##### Data to use #####

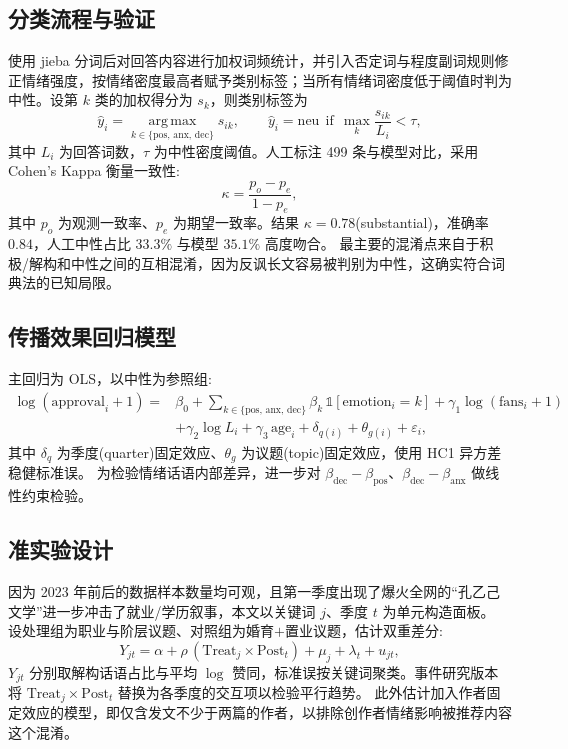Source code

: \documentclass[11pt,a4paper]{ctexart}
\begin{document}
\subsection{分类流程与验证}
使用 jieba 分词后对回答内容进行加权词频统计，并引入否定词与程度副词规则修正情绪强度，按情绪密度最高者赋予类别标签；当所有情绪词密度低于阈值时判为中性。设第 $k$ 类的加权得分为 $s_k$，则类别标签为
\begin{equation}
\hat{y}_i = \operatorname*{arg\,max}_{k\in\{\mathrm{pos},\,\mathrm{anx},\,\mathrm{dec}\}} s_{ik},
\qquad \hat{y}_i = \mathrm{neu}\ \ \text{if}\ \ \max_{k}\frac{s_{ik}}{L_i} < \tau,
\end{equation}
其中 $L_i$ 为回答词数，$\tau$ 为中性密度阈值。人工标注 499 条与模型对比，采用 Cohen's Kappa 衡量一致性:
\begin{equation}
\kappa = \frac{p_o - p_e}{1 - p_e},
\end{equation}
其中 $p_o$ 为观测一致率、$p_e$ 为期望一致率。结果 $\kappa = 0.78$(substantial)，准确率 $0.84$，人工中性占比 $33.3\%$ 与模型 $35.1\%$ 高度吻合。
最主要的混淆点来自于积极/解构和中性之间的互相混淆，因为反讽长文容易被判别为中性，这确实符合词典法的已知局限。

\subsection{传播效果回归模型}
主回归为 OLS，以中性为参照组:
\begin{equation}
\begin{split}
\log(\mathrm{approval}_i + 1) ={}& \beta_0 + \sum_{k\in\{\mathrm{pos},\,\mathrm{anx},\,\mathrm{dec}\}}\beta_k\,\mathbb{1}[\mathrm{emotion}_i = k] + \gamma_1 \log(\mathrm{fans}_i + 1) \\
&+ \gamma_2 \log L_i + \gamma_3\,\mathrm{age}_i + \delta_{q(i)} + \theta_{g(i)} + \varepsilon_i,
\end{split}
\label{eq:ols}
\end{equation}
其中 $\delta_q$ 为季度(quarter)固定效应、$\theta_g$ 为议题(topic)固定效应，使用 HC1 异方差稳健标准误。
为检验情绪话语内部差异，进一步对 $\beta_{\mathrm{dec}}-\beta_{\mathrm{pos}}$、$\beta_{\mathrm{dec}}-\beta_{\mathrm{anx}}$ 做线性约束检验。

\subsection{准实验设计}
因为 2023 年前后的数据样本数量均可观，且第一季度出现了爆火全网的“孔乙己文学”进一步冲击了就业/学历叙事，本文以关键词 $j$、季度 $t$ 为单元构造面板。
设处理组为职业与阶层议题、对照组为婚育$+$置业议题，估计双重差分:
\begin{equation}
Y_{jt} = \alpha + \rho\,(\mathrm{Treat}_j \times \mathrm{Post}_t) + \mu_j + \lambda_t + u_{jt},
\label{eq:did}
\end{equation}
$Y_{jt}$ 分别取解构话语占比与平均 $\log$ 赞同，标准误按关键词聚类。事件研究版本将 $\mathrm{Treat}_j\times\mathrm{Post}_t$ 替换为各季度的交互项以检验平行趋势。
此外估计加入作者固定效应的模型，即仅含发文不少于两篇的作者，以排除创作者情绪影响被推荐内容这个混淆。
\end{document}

#####

**Work task:**
Please filter the data down to the lines containing the word "Post".

**Response box:**
Y_{jt} = \alpha + \rho\,(\mathrm{Treat}_j \times \mathrm{Post}_t) + \mu_j + \lambda_t + u_{jt},
$Y_{jt}$ 分别取解构话语占比与平均 $\log$ 赞同，标准误按关键词聚类。事件研究版本将 $\mathrm{Treat}_j\times\mathrm{Post}_t$ 替换为各季度的交互项以检验平行趋势。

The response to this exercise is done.